What you should do
Every line from the top of the material through the line holding "Computing Machinery (ACM); 2007." should be copied exactly, and only those lines.

━━━━━ Task input

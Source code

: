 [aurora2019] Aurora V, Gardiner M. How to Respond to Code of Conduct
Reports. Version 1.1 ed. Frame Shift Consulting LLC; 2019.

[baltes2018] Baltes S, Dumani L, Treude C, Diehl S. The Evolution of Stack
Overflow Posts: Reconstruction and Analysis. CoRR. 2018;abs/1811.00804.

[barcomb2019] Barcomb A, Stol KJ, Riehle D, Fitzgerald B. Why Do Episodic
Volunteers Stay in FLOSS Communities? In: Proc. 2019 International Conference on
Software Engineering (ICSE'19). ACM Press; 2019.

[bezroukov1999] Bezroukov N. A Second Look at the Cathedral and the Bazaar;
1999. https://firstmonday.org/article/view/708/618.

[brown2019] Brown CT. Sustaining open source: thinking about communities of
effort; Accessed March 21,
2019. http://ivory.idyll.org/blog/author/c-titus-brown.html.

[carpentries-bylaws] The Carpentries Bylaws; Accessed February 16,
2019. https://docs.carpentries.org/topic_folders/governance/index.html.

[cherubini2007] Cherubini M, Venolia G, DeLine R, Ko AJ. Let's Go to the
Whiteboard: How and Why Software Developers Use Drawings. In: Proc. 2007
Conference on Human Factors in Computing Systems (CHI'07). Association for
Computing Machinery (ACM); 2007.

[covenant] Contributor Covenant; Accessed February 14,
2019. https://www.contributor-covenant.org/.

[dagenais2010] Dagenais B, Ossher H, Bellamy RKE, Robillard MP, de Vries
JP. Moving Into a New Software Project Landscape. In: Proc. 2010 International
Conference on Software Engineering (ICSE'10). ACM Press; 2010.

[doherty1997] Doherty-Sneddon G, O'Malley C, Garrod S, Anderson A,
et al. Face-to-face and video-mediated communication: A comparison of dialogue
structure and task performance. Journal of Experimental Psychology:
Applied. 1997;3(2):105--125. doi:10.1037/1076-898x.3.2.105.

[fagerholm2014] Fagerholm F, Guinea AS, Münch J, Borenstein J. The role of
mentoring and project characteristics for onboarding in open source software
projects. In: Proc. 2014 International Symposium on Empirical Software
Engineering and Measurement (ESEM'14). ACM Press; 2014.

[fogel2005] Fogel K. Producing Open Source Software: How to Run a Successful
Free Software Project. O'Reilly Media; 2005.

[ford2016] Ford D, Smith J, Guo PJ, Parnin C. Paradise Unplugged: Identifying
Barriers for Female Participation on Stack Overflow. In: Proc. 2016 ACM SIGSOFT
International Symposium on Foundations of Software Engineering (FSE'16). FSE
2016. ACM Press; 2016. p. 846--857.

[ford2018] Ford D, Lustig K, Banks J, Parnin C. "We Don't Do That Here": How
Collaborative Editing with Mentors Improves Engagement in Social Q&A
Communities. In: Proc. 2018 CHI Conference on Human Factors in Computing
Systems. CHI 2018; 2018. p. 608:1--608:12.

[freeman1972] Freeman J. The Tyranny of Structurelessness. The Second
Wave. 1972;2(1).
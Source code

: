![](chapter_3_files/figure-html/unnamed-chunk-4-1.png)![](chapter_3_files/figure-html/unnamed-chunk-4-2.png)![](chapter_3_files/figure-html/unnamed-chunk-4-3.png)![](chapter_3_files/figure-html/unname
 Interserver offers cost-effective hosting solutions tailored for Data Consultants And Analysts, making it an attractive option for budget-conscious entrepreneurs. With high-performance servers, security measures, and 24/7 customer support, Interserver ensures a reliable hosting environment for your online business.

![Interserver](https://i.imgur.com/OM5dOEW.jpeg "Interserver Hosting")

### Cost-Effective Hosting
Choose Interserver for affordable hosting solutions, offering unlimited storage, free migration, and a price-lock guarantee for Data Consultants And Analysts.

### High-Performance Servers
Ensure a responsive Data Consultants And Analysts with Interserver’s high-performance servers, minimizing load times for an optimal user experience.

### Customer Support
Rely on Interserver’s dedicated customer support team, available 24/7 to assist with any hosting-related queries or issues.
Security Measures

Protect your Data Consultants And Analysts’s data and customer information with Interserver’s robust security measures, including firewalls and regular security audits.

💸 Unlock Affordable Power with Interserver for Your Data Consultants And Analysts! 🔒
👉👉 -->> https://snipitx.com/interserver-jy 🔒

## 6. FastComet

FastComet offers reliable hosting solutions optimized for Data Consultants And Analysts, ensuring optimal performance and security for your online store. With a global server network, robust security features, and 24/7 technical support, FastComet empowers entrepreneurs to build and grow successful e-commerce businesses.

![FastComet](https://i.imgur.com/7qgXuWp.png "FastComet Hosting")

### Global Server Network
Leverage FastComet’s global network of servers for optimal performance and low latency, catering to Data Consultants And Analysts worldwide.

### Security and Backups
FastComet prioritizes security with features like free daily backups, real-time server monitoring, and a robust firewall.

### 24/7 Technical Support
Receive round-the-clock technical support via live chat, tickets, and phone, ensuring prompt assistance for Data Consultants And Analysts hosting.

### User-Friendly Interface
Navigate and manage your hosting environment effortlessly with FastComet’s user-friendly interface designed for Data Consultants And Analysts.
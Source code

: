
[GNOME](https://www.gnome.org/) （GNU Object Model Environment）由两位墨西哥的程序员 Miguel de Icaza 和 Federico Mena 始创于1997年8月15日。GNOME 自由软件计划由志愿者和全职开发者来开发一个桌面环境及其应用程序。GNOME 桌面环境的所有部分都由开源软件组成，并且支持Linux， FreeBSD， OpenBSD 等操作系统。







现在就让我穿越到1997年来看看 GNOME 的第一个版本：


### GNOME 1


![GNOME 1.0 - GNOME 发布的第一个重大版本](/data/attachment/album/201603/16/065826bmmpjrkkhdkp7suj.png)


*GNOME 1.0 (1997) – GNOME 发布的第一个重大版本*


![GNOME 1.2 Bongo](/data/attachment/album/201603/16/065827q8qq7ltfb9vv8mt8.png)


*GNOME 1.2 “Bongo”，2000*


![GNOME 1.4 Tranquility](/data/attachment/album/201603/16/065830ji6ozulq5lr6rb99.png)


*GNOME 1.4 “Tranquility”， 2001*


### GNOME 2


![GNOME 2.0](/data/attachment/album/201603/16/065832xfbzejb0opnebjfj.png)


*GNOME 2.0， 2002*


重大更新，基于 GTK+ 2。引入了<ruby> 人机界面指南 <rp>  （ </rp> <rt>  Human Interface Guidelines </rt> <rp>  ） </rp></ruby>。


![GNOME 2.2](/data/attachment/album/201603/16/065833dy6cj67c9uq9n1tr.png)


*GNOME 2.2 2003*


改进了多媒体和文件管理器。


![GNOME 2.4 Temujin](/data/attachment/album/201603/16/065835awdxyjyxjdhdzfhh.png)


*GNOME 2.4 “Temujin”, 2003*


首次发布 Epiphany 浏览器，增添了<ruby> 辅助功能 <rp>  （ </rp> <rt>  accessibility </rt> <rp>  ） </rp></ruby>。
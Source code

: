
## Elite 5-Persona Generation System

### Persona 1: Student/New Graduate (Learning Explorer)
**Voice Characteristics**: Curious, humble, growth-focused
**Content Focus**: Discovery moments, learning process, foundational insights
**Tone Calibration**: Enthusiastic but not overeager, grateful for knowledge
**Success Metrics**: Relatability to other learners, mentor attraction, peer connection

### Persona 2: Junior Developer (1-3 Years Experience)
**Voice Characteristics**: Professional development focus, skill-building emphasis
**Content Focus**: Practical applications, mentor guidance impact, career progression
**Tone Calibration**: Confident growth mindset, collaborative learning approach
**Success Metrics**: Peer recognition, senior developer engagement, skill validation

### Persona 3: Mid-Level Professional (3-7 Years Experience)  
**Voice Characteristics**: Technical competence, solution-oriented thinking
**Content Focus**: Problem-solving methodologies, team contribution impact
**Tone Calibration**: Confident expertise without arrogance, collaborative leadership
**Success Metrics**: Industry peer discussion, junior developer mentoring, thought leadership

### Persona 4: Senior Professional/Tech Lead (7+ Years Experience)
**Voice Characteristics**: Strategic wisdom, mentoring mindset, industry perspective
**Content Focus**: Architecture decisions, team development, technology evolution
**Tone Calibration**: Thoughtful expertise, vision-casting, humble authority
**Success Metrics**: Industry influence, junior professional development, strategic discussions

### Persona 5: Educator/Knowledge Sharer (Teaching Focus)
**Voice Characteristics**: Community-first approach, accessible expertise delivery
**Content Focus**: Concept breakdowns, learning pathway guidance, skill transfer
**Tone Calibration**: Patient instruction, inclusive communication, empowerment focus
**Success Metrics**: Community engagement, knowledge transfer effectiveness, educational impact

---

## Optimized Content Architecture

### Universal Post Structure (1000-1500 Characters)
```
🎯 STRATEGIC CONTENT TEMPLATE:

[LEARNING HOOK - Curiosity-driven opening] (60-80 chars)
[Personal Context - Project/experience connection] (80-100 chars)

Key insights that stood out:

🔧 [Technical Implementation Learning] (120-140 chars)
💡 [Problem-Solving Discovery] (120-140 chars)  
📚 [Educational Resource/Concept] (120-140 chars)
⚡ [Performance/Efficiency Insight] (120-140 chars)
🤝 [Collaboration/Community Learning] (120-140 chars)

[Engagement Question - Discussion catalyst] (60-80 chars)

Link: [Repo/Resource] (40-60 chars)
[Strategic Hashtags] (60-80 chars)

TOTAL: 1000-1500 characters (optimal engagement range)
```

━━━━━━━━━━

Solution for this problem
Source code

: [aurora2019] Aurora V, Gardiner M. How to Respond to Code of Conduct
Reports. Version 1.1 ed. Frame Shift Consulting LLC; 2019.

[baltes2018] Baltes S, Dumani L, Treude C, Diehl S. The Evolution of Stack
Overflow Posts: Reconstruction and Analysis. CoRR. 2018;abs/1811.00804.

[barcomb2019] Barcomb A, Stol KJ, Riehle D, Fitzgerald B. Why Do Episodic
Volunteers Stay in FLOSS Communities? In: Proc. 2019 International Conference on
Software Engineering (ICSE'19). ACM Press; 2019.

[bezroukov1999] Bezroukov N. A Second Look at the Cathedral and the Bazaar;
1999. https://firstmonday.org/article/view/708/618.

[brown2019] Brown CT. Sustaining open source: thinking about communities of
effort; Accessed March 21,
2019. http://ivory.idyll.org/blog/author/c-titus-brown.html.

[carpentries-bylaws] The Carpentries Bylaws; Accessed February 16,
2019. https://docs.carpentries.org/topic_folders/governance/index.html.

[cherubini2007] Cherubini M, Venolia G, DeLine R, Ko AJ. Let's Go to the
Whiteboard: How and Why Software Developers Use Drawings. In: Proc. 2007
Conference on Human Factors in Computing Systems (CHI'07). Association for
Computing Machinery (ACM); 2007.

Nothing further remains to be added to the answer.